This is the first of two articles on asynchronous programming:
- What Is Asynchronous Programming?
- Managing Asynchronous Code - Callbacks, Promises & Async/Await
Before getting started, this is a down to earth introduction to asynchronous programming and not a mathematical analysis. It is possible to make the whole subject seem so complicated that it is a miracle that we make use of it at all.
Asynchronous programming has been with us from the very early days of computing because of the need to make the best use of the hardware. But recently it has become almost the standard programming paradigm. So much so that you could say that most programs written today are object oriented asynchronous programs.
Often the programmer is fully aware that what they are doing is object oriented but only vaguely aware that they are writing asynchronous code.

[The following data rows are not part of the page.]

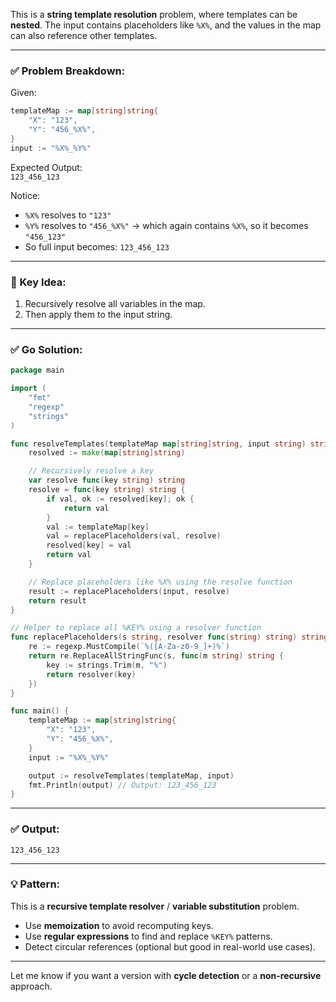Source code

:This is a **string template resolution** problem, where templates can be **nested**. The input contains placeholders like `%X%`, and the values in the map can also reference other templates.

---

### ✅ Problem Breakdown:
Given:
```go
templateMap := map[string]string{
    "X": "123",
    "Y": "456_%X%",
}
input := "%X%_%Y%"
```

Expected Output:  
`123_456_123`

Notice:
- `%X%` resolves to `"123"`
- `%Y%` resolves to `"456_%X%"` → which again contains `%X%`, so it becomes `"456_123"`
- So full input becomes: `123_456_123`

---

### 🧠 Key Idea:
1. Recursively resolve all variables in the map.
2. Then apply them to the input string.

---

### ✅ Go Solution:

```go
package main

import (
	"fmt"
	"regexp"
	"strings"
)

func resolveTemplates(templateMap map[string]string, input string) string {
	resolved := make(map[string]string)

	// Recursively resolve a key
	var resolve func(key string) string
	resolve = func(key string) string {
		if val, ok := resolved[key]; ok {
			return val
		}
		val := templateMap[key]
		val = replacePlaceholders(val, resolve)
		resolved[key] = val
		return val
	}

	// Replace placeholders like %X% using the resolve function
	result := replacePlaceholders(input, resolve)
	return result
}

// Helper to replace all %KEY% using a resolver function
func replacePlaceholders(s string, resolver func(string) string) string {
	re := regexp.MustCompile(`%([A-Za-z0-9_]+)%`)
	return re.ReplaceAllStringFunc(s, func(m string) string {
		key := strings.Trim(m, "%")
		return resolver(key)
	})
}

func main() {
	templateMap := map[string]string{
		"X": "123",
		"Y": "456_%X%",
	}
	input := "%X%_%Y%"

	output := resolveTemplates(templateMap, input)
	fmt.Println(output) // Output: 123_456_123
}
```

---

### ✅ Output:
```
123_456_123
```

---

### 💡 Pattern:
This is a **recursive template resolver** / **variable substitution** problem.

- Use **memoization** to avoid recomputing keys.
- Use **regular expressions** to find and replace `%KEY%` patterns.
- Detect circular references (optional but good in real-world use cases).

---

Let me know if you want a version with **cycle detection** or a **non-recursive** approach.
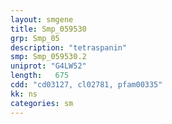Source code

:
 ```yaml
---
layout: smgene
title: Smp_059530
grp: Smp_05
description: "tetraspanin"
smp: Smp_059530.2
uniprot: "G4LW52"
length:   675
cdd: "cd03127, cl02781, pfam00335"
kk: ns
categories: sm
---
```


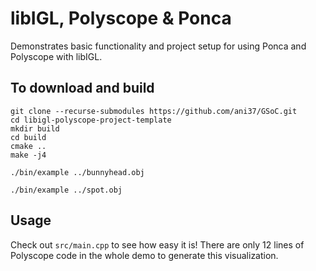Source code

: # libIGL, Polyscope & Ponca

Demonstrates basic functionality and project setup for using Ponca and Polyscope with libIGL.



## To download and build

```
git clone --recurse-submodules https://github.com/ani37/GSoC.git
cd libigl-polyscope-project-template
mkdir build
cd build
cmake ..
make -j4

./bin/example ../bunnyhead.obj

./bin/example ../spot.obj
```

## Usage


Check out `src/main.cpp` to see how easy it is! There are only 12 lines of Polyscope code in the whole demo to generate this visualization.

It all starts with the User Interface (UI). If you allow the user to interact with your program by clicking buttons and selecting object then you have an immediate problem
What is your program doing when the user isn't clicking or selecting something?
The obvious answer is nothing at all. Your program has to wait until the user gives it something to do. This is the case whenever your program interacts with the user even if it is simply waiting at the command line for the user to type something in.

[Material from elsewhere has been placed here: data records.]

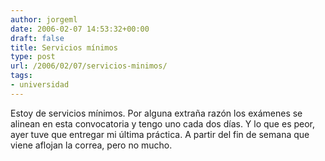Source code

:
 ```yaml
---
author: jorgeml
date: 2006-02-07 14:53:32+00:00
draft: false
title: Servicios mínimos
type: post
url: /2006/02/07/servicios-minimos/
tags:
- universidad
---
```


Estoy de servicios mínimos. Por alguna extraña razón los exámenes se alinean en esta convocatoria y tengo uno cada dos días. Y lo que es peor, ayer tuve que entregar mi última práctica. A partir del fin de semana que viene aflojan la correa, pero no mucho.
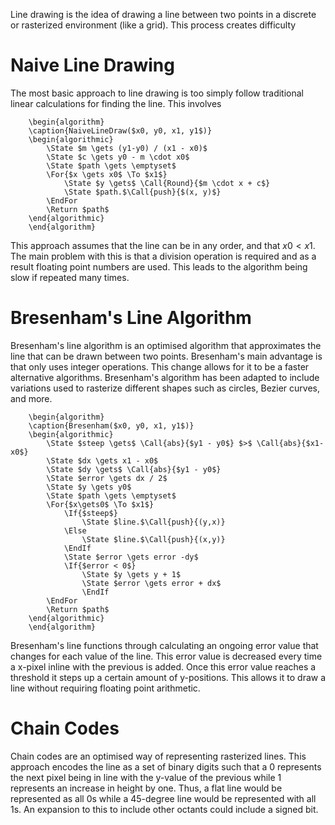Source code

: Line drawing is the idea of drawing a line between two points in a discrete or rasterized environment (like a grid). This process creates difficulty 
# Naive Line Drawing
The most basic approach to line drawing is too simply follow traditional linear calculations for finding the line. This involves 

```pseudo
	\begin{algorithm}
	\caption{NaiveLineDraw($x0, y0, x1, y1$)}
	\begin{algorithmic}
		\State $m \gets (y1-y0) / (x1 - x0)$
		\State $c \gets y0 - m \cdot x0$
		\State $path \gets \emptyset$
		\For{$x \gets x0$ \To $x1$}
			\State $y \gets$ \Call{Round}{$m \cdot x + c$}
			\State $path.$\Call{push}{$(x, y)$}
		\EndFor
		\Return $path$
	\end{algorithmic}
	\end{algorithm}
```
This approach assumes that the line can be in any order, and that $x0<x1$. The main problem with this is that a division operation is required and as a result floating point numbers are used. This leads to the algorithm being slow if repeated many times. 

# Bresenham's Line Algorithm
Bresenham's line algorithm is an optimised algorithm that approximates the line that can be drawn between two points. Bresenham's main advantage is that only uses integer operations. This change allows for it to be a faster alternative algorithms. Bresenham's algorithm has been adapted to include variations used to rasterize different shapes such as circles, Bezier curves, and more.
```pseudo
	\begin{algorithm}
	\caption{Bresenham($x0, y0, x1, y1$)}
	\begin{algorithmic}
		\State $steep \gets$ \Call{abs}{$y1 - y0$} $>$ \Call{abs}{$x1-x0$}
		\State $dx \gets x1 - x0$
		\State $dy \gets$ \Call{abs}{$y1 - y0$}
		\State $error \gets dx / 2$
		\State $y \gets y0$
		\State $path \gets \emptyset$
		\For{$x\gets0$ \To $x1$}
			\If{$steep$}
				\State $line.$\Call{push}{(y,x)}
			\Else
				\State $line.$\Call{push}{(x,y)}
			\EndIf
			\State $error \gets error -dy$
			\If{$error < 0$}
				\State $y \gets y + 1$ 
				\State $error \gets error + dx$
				\EndIf
		\EndFor
		\Return $path$
	\end{algorithmic}
	\end{algorithm}
```
Bresenham's line functions through calculating an ongoing error value that changes for each value of the line. This error value is decreased every time a x-pixel inline with the previous is added. Once this error value reaches a threshold it steps up a certain amount of y-positions. This allows it to draw a line without requiring floating point arithmetic. 

# Chain Codes
Chain codes are an optimised way of representing rasterized lines. This approach encodes the line as a set of binary digits such that a 0 represents the next pixel being in line with the y-value of the previous while 1 represents an increase in height by one. Thus, a flat line would be represented as all 0s while a 45-degree line would be represented with all 1s. An expansion to this to include other octants could include a signed bit.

You can implement this sort of system using polling. That is your program can go around the UI asking the question "has this button been clicked" and "has this button been clicked" and so on. This ties up resources looping around the UI just checking in case something has happened.
This isn't how most UI frameworks organize things. Instead they implement an event handling system. The user clicking a button is defined as an event and you can associate code with each event - the event handler. When the event occurs the event handler is run.
This is such a familiar pattern that we hardy give it a second thought but you should. For example, suppose there are three buttons on the screen and the user clicks on all three at high speed - do three different event handlers get started?
In most cases the answer is no only one even handler is started at a time. The most common event handling architecture is single threaded - that is it only has one thread of execution and at any one time only one instruction in your entire program is being obeyed.
This single threaded event handling system is nearly always implemented using an event or message queue.
The idea is that while your program is doing nothing its thread looks after the event queue. When an event happens a record of the event is added to the queue and when your program's thread isn't doing anything it looks at the event queue and takes the first event from the front and starts running the corresponding event handler. When that event handler completes the thread goes back to the event queue to process any events that might have happened in while it was busy.
So events are added to the event queue and the UI framework provides a dispatcher that runs on your thread and calls the event handlers as needed. At any moment the program's thread is either in the dispatcher finding out what event it has to process next or in an event handler. Of course if there is no event to process the thread just idles waiting for an event to be added to the queue.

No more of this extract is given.